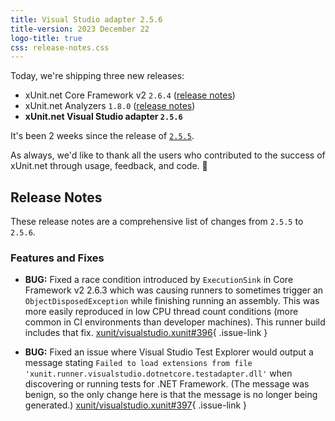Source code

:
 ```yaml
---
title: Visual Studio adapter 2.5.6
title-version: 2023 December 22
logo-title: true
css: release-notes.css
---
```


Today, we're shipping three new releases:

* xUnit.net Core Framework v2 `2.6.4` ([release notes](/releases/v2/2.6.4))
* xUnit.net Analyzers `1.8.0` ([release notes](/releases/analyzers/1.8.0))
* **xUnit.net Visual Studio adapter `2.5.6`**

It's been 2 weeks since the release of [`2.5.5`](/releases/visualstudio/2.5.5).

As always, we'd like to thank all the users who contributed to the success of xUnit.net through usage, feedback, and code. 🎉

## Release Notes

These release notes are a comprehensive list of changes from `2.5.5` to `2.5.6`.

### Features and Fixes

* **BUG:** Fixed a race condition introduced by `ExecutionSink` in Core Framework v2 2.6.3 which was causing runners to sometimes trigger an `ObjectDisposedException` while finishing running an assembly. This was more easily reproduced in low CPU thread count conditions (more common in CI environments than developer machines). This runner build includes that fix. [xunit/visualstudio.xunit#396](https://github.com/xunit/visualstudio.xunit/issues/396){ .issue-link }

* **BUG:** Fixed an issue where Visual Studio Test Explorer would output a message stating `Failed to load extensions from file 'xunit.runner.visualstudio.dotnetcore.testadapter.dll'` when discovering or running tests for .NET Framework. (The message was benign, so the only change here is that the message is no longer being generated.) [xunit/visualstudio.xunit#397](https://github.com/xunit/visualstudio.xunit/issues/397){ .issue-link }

· · · · · · ·

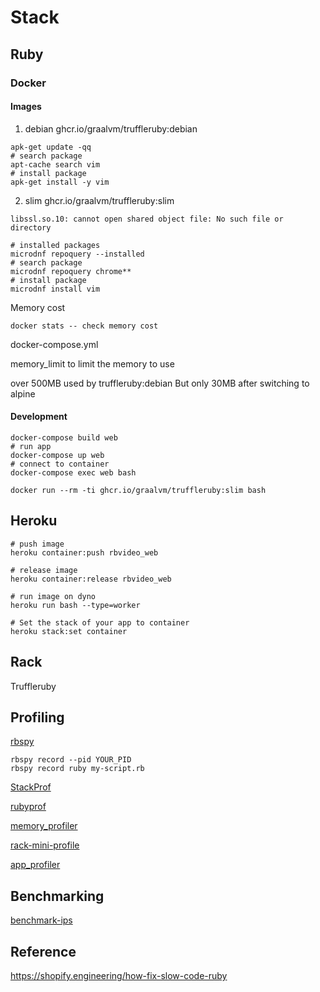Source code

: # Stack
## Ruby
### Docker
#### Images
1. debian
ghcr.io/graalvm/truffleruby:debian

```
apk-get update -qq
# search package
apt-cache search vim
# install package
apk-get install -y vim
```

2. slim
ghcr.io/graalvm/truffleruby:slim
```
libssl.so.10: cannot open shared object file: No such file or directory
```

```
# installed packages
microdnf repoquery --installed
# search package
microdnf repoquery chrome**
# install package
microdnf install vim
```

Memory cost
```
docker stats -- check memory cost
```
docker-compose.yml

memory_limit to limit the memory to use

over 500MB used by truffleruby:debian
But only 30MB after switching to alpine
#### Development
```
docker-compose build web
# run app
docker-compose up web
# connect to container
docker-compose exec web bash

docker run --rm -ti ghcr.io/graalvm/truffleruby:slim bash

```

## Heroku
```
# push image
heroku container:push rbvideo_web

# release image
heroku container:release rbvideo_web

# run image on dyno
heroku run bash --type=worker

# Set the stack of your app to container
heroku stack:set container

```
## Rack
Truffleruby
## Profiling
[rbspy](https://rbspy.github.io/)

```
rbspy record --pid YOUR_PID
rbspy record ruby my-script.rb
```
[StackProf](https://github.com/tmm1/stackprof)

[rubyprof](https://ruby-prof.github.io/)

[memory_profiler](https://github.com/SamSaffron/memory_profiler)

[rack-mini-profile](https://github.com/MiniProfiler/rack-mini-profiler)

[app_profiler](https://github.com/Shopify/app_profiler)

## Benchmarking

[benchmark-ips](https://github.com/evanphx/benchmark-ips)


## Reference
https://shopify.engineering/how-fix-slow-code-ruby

· · · · · · ·

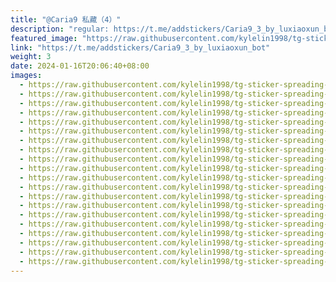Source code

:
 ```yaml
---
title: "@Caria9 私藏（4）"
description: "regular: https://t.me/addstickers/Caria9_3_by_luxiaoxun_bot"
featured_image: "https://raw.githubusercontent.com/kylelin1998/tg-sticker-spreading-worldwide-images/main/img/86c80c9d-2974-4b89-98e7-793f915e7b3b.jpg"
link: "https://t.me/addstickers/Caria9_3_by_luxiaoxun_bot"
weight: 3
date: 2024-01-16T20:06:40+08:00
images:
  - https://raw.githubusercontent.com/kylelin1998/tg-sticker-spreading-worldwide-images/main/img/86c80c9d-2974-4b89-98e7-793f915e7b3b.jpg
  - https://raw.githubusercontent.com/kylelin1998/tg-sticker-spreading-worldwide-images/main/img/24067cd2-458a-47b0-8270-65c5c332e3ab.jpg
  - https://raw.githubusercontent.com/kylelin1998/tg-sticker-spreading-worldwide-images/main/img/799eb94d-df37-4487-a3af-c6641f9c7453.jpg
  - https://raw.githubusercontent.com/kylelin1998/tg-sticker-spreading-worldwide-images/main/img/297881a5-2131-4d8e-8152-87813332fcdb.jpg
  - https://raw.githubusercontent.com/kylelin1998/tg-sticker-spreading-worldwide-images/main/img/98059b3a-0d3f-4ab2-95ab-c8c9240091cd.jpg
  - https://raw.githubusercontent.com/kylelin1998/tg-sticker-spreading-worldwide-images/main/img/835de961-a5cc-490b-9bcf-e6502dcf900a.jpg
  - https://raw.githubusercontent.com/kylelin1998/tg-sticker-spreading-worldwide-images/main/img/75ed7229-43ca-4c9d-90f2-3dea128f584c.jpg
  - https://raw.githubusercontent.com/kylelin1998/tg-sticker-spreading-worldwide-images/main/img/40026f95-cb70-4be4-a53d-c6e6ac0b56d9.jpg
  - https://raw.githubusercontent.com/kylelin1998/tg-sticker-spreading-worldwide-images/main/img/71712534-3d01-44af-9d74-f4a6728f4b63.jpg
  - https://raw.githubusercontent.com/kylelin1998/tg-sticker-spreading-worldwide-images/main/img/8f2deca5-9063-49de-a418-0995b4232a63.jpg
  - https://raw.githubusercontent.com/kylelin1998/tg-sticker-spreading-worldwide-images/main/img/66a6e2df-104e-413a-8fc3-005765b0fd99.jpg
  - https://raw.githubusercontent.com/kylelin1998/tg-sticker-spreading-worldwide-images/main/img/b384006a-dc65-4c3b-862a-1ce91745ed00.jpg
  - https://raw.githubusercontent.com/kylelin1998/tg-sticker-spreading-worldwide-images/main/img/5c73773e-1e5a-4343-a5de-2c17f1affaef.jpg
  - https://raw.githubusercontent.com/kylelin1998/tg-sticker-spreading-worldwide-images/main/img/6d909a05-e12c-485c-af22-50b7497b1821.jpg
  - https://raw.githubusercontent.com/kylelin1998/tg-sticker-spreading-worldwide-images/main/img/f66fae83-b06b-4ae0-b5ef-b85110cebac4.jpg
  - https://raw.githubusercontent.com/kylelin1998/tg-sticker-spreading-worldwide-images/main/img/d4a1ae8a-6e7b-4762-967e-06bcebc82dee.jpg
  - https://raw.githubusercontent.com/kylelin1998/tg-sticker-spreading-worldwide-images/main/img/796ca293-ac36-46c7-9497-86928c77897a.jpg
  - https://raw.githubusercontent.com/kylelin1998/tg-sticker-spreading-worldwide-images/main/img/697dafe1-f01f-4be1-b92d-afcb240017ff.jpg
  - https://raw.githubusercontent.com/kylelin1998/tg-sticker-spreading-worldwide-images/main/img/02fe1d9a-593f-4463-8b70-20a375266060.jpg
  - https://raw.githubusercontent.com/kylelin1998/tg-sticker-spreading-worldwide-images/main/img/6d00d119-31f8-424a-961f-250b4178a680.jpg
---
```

· · · · · · ·

### Exercise brief
If the string "ghcr" is in a line of the entries, pick that line out.

### Solution to the exercise
ghcr.io/graalvm/truffleruby:debian
ghcr.io/graalvm/truffleruby:slim
docker run --rm -ti ghcr.io/graalvm/truffleruby:slim bash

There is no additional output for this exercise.